Hyoejin was passionate in her advocacy of others. The February 4th memorial service that West Chester University held for her included colleagues, family members, and lifelong friends who all spoke about Hyoejin’s impact, tireless advocacy, and mentorship. Her legacy of service for marginalized scholars in the profession extends far beyond our own caucus, as she also served as a co-chair of the CCCC Committee on the Status of Women in the Profession, a member of the CCCC Committee for Diversity, and was an elected advisory board member of the CFSHRC (then the CWSHRC). She was also active in NCTE’s Scholars for the Dream network. Florence Elizabeth Bacabac reflects on Hyoejin’s generous mentorship and the impact it had on her: 

Without her knowing it, Hyoejin was a source of encouragement for me when I first organized (and directed) a campus women’s resource center while juggling a TT position at Utah Tech University. Her generosity allowed me to gain access to the National Women’s Studies Association resources/listserv and led me to attend the A/AA Caucus meeting at the C’s which she co-chaired in 2013. Our brief encounter may be an accident, but it had a lasting impact on my career. Safe travels, fly free, and see it all, Hyoejin!

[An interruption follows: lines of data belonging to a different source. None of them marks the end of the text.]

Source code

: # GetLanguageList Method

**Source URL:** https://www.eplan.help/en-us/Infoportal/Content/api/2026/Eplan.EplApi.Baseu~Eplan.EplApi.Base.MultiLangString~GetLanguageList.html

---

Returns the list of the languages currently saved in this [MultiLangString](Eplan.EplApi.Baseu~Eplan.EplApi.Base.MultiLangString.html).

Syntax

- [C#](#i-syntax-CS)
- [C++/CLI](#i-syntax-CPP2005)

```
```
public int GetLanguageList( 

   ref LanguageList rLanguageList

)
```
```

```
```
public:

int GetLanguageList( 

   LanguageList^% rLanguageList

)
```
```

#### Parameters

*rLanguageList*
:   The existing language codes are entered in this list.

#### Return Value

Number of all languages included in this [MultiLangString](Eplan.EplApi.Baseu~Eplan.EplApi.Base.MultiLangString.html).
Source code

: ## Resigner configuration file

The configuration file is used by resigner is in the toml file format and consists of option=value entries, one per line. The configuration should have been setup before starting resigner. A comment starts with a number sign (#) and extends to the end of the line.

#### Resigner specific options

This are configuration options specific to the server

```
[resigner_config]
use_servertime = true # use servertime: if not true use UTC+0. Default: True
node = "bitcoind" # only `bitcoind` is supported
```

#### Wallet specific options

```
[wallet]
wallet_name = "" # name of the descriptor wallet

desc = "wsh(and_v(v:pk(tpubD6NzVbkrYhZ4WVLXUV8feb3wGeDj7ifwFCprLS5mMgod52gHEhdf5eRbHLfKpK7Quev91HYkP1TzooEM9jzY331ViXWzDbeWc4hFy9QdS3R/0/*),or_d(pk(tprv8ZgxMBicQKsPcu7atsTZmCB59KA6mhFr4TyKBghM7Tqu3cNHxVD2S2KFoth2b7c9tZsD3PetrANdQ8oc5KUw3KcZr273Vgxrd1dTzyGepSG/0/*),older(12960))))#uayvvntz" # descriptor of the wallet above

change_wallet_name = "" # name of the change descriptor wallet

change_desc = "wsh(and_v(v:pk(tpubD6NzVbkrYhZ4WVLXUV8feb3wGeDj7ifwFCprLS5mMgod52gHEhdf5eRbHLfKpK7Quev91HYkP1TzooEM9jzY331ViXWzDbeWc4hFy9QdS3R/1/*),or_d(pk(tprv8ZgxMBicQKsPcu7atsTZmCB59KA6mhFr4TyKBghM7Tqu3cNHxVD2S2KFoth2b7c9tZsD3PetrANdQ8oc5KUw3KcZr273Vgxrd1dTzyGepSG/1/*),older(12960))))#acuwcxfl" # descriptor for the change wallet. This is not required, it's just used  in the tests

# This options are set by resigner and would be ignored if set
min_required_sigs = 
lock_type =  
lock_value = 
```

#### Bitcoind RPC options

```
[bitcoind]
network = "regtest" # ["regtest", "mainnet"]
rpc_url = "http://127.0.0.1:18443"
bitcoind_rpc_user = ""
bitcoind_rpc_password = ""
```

Florence Elizabeth Bacabac
Utah Tech University

Hyoejin had an amazing ability to be present, to lift you up and push you forward—and to tell you what you might not want to hear but need to hear but in a way that was so calm, kind, and thoughtful. (We remember how she did this for the discipline when she wrote “Affecting the Transformative Intellectual.”) She had a calming presence but was also fierce in pushing the boundaries of the ways she found herself and others boxed in by the institution. She was a first-generation college student who majored in English and biology as an undergraduate, a daughter, a mother, a poet, a Kundiman fellow, and a 1996 CCCC Scholars for the Dream Award Winner. She was committed to mentoring others, bringing them into the conversation, and developing them as scholars, teachers, and leaders. She will be deeply missed, and we encourage us all to carry forward—and build upon—her legacies as a scholar, teacher, mentor, and leader in the discipline and beyond.

Works Cited

Carpenter, Cari M., and K. Hyoejin Yoon. “Rethinking Alternative Contact in Native American and Chinese Encounters: Juxtaposition in Nineteenth-Century U.S. Newspapers.” College Literature (2014): 7–42.

Crawford, Ilene. “Immigrant Act.” JAC 26.½ (2006), pp. 234–243.

Fox, Catherine. “Reprosexuality, Queer Desire, and Critical Pedagogy: A Response to Hyoejin Yoon.” JAC 26.½ (2006), pp. 244–253.

Monberg, Terese Guinsatao, Jennifer Sano-Franchini, and K. Hyoejin Yoon. “Asian/American Movements Through the Pandemic and Through the Discipline Before, During, and After COVID-19” in Reflections: A Journal of Community-Engaged Writing and Rhetoric 21.1: Fall/Winter 2021–22. 

Sano-Franchini, Jennifer, Terese Guinsatao Monberg, and K. Hyoejin Yoon, eds. Building a Community, Having a Home: A History of the Conference on College Composition & Communication Asian/Asian American Caucus. Working and Writing for Change Project. Anderson, SC: Parlor Press, 2017. 

Yoon, K. Hyoejin. “Affecting the Transformative Intellectual: Questioning ‘Noble’ Sentiments in Critical Pedagogy and Composition.” JAC (2005): 717–759.

Yoon, K. Hyoejin. “Learning Asian American Affect.” Representations: Doing Asian American Rhetoric (2008): 293–322.